I consider myself to be a placid person, I don’t condone violence or wars and the like and think we’d all be better off if we simply talked out issues out or, better yet just let stuff go. Scratch the surface of my Dalai Lama-esque exterior though and I have been known to flip my lid when pushed that fraction of an inch too far. What I’ve been wondering then is this – is that simply the result of my upbringing or, given that we’re only a few evolutionary steps away from the animal world, do we all deep down have a natural propensity to rip someone’s throat out.
There is a scene in Barry’s novel where the protagonist is so savagely attacked at school, it took my breath away. This depiction of brutality is so authentic; I couldn’t help but feel slightly shameful about what might have been going on beneath my nose in schools over the last twenty odd years. There is no cruelty like the cruelty of children and, I’m sure we’ve all endured the merciless taunting when we’ve committed the odd fashion faux pas or had a dodgy hair cut but, when does that cross the line and become bullying?
In our current exam factory schools, there are layers of distance between student and teacher like never before. Primarily because the role of a teacher has transformed since I first qualified in the 1980s. Teachers are now there to get students through exams and there is a whole army of other people who do the rest, pastoral staff who at best are kind and well meaning and at worst unqualified and unsuited to their role. Over the years there have been numerous initiatives put in place to combat bullying and I have no idea how effective they have been. As we are now seeing soaring levels of teenage anxiety and a seeming epidemic of self-harming, I wonder how this correlates to incidences of bullying. One thing's for certain though, schools are too busy tallying up their potential exam results to worry about bullying statistics.

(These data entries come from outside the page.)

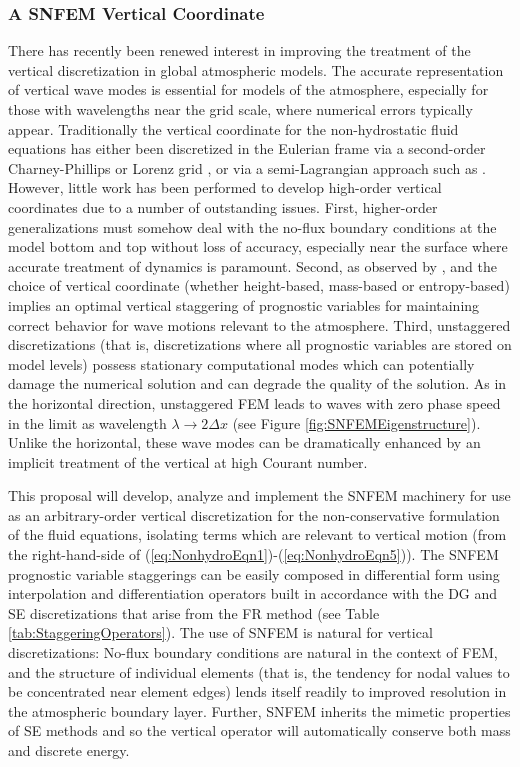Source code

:\documentclass[11pt]{article}
\begin{document}
\subsubsection{A SNFEM Vertical Coordinate} \label{sec:VerticalSNFEM}

There has recently been renewed interest in improving the treatment of the vertical discretization in global atmospheric models.  The accurate representation of vertical wave modes is essential for models of the atmosphere, especially for those with wavelengths near the grid scale, where numerical errors typically appear.  Traditionally the vertical coordinate for the non-hydrostatic fluid equations has either been discretized in the Eulerian frame via a second-order Charney-Phillips \citep{JGCNAP1953JAS} or Lorenz grid \citep{AASM1988JAS}, or via a semi-Lagrangian approach such as \cite{SJL2004MWR}.  However, little work has been performed to develop high-order vertical coordinates due to a number of outstanding issues.  First, higher-order generalizations must somehow deal with the no-flux boundary conditions at the model bottom and top without loss of accuracy, especially near the surface where accurate treatment of dynamics is paramount.  Second, as observed by \cite{JTTJW2005JCP}, \cite{JT2006QJRMS} and \cite{MDTRDA2007JCP} the choice of vertical coordinate (whether height-based, mass-based or entropy-based) implies an optimal vertical staggering of prognostic variables for maintaining correct behavior for wave motions relevant to the atmosphere.  Third, unstaggered discretizations (that is, discretizations where all prognostic variables are stored on model levels) possess stationary computational modes which can potentially damage the numerical solution and can degrade the quality of the solution.  As in the horizontal direction, unstaggered FEM leads to waves with zero phase speed in the limit as wavelength $\lambda \to 2 \Delta x$ (see Figure \ref{fig:SNFEMEigenstructure}).  Unlike the horizontal, these wave modes can be dramatically enhanced by an implicit treatment of the vertical at high Courant number.

This proposal will develop, analyze and implement the SNFEM machinery for use as an arbitrary-order vertical discretization for the non-conservative formulation of the fluid equations, isolating terms which are relevant to vertical motion (from the right-hand-side of (\ref{eq:NonhydroEqn1})-(\ref{eq:NonhydroEqn5})).  The SNFEM prognostic variable staggerings can be easily composed in differential form using interpolation and differentiation operators built in accordance with the DG and SE discretizations that arise from the FR method (see Table \ref{tab:StaggeringOperators}).  The use of SNFEM is natural for vertical discretizations:  No-flux boundary conditions are natural in the context of FEM, and the structure of individual elements (that is, the tendency for nodal values to be concentrated near element edges) lends itself readily to improved resolution in the atmospheric boundary layer.  Further, SNFEM inherits the mimetic properties of SE methods and so the vertical operator will automatically conserve both mass and discrete energy.
\end{document}
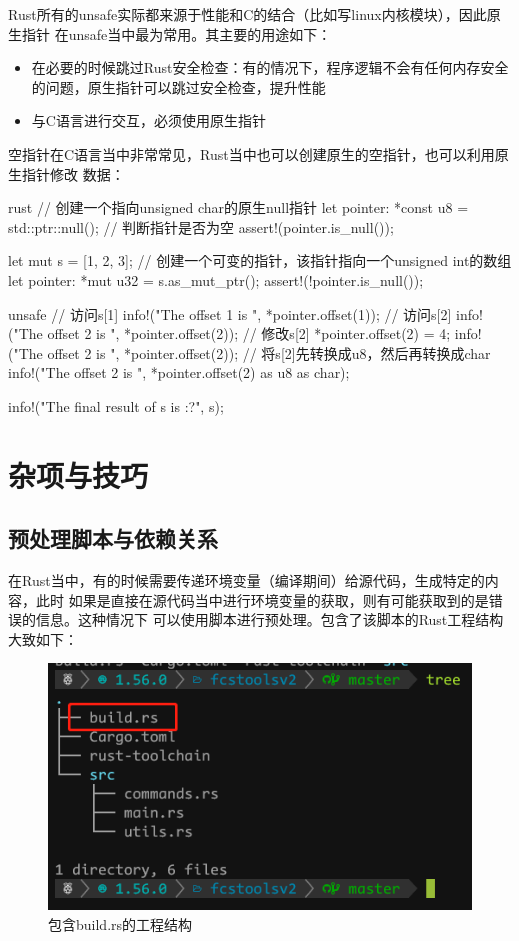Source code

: Rust所有的unsafe实际都来源于性能和C的结合（比如写linux内核模块），因此原生指针
在unsafe当中最为常用。其主要的用途如下：
\begin{itemize}
  \item 在必要的时候跳过Rust安全检查：有的情况下，程序逻辑不会有任何内存安全的问题，原生指针可以跳过安全检查，提升性能
  \item 与C语言进行交互，必须使用原生指针
\end{itemize}

空指针在C语言当中非常常见，Rust当中也可以创建原生的空指针，也可以利用原生指针修改
数据：
\begin{code-block}{rust}
// 创建一个指向unsigned char的原生null指针
let pointer: *const u8 = std::ptr::null();
// 判断指针是否为空
assert!(pointer.is_null());

let mut s = [1, 2, 3];
// 创建一个可变的指针，该指针指向一个unsigned int的数组
let pointer: *mut u32 = s.as_mut_ptr();
assert!(!pointer.is_null());

unsafe {
    // 访问s[1]
    info!("The offset 1 is {}", *pointer.offset(1));
    // 访问s[2]
    info!("The offset 2 is {}", *pointer.offset(2));
    // 修改s[2]
    *pointer.offset(2) = 4;
    info!("The offset 2 is {}", *pointer.offset(2));
    // 将s[2]先转换成u8，然后再转换成char
    info!("The offset 2 is {}", *pointer.offset(2) as u8 as char);
}

info!("The final result of s is {:?}", s);
\end{code-block}

\section{杂项与技巧}

\subsection{预处理脚本与依赖关系}
在Rust当中，有的时候需要传递环境变量（编译期间）给源代码，生成特定的内容，此时
如果是直接在源代码当中进行环境变量的获取，则有可能获取到的是错误的信息。这种情况下
可以使用脚本进行预处理。包含了该脚本的Rust工程结构大致如下：
\begin{figure}[H]
  \centering
  \includegraphics[width=\linewidth]{rust_build_rs.png}
  \caption{包含build.rs的工程结构}
  \label{fig:rust_build_rs}
\end{figure}

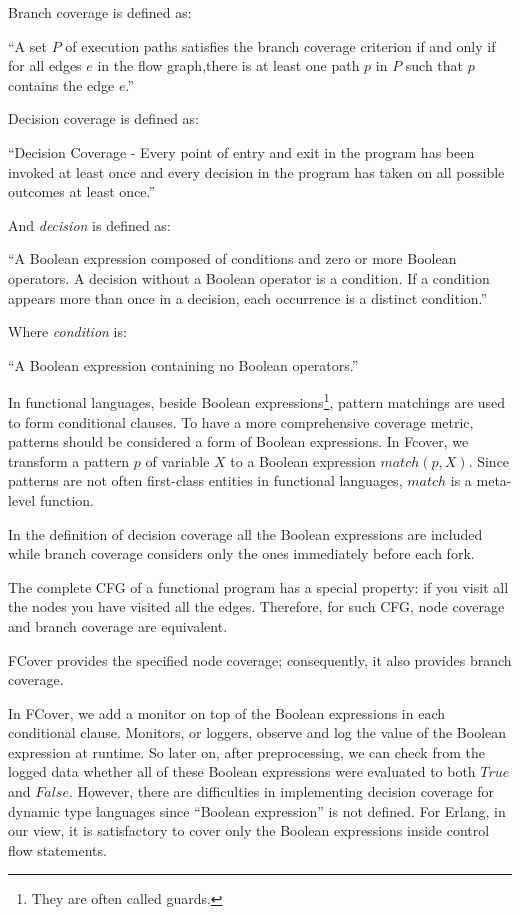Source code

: \documentclass[12pt,a4paper]{report}
\begin{document}
Branch coverage is defined as:

``A set $P$ of execution paths satisfies the branch coverage criterion if and only if for all edges $e$ in the flow graph,there is at least one path $p$ in $P$ such that $p$ contains the edge $e$.''\cite{Zhu:1997:SUT:267580.267590}

Decision coverage is defined as:

``Decision Coverage - Every point of entry and exit in the program has been invoked at least once and every decision in the program has taken on all possible outcomes at least once.''\cite{cast-10}

And \emph{decision} is defined as:

``A Boolean expression composed of conditions and zero or more Boolean operators. A decision without a Boolean operator is a condition. If a condition appears more than once in a decision, each occurrence is a distinct condition.''\cite{cast-10}

Where \emph{condition} is:

``A Boolean expression containing no Boolean operators.''\cite{cast-10}

In functional languages, beside Boolean expressions\footnote{They are often called guards.}, pattern matchings are used to form conditional clauses. To have a more comprehensive coverage metric, patterns should be considered a form of Boolean expressions. In Fcover, we transform a pattern $p$ of variable $X$ to a Boolean expression $match(p,X)$. Since patterns are not often first-class entities in functional languages, $match$ is a meta-level function.

In the definition of decision coverage all the Boolean expressions are included while branch coverage considers only the ones immediately before each fork.

The complete CFG of a functional program has a special property: if you visit all the nodes you have visited all the edges. Therefore, for such CFG, node coverage and branch coverage are equivalent. 

FCover provides the specified node coverage; consequently, it also provides branch coverage.

In FCover, we add a monitor on top of the Boolean expressions in each conditional clause. Monitors, or loggers, observe and log the value of the Boolean expression at runtime. So later on, after preprocessing, we can check from the logged data whether all of these Boolean expressions were evaluated to both $True$ and $False$. However, there are difficulties in implementing decision coverage for dynamic type languages since ``Boolean expression'' is not defined. For Erlang, in our view, it is satisfactory to cover only the Boolean expressions inside control flow statements.
\end{document}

Thinking back to my own school days, I can’t really remember bullying being much of an issue. To be fair, I had an unfair advantage having eight Amazonian aunties, the youngest of whom was only five years my senior. They never had cause to intervene in my affairs but the unspoken threat was always there – start on me and they’ll batter you. It was only when reading Ultra Violence that I recalled an incident from my first week of secondary school, when I would have been eleven. Another first year girl was attacked by a classmate and beaten so badly she was hospitalised. The girl never returned to school and her attacker, a strangely unassuming girl, carried on her school life without any further episodes. It was as if the whole thing had never happened. In fact, all of the first year girls were called to a special assembly, where the head teacher warned that anyone caught gossiping about what had occurred would be punished. Bizarrely, nobody ever mentioned it again and I have no idea what happened to the injured girl as, so effectively was it brushed under the carpet I’d forgotten all about it, until now forty years later.
I may not have witnessed systematic bullying but my childhood was littered with lots of casual violence, which at the time seemed completely normal. My parents were what you would consider ordinary, well meaning people and yet the message during my formative years was – if someone hits you then you hit them back twice as hard. There was no point going home whining if you’d been the recipient of a slap or a punch, as the first question that would be asked was – did you hit them back? It’s with a mixture of disbelief and horror that I recall once being hit by a large stone thrown by another girl. I was about ten at the time and ran home with blood pouring down my leg. My dad gave me a bat and told me to go and hit the stone thrower with it as hard as I could. Suffice to say she probably had quite a headache and presumably her stone throwing days were behind her.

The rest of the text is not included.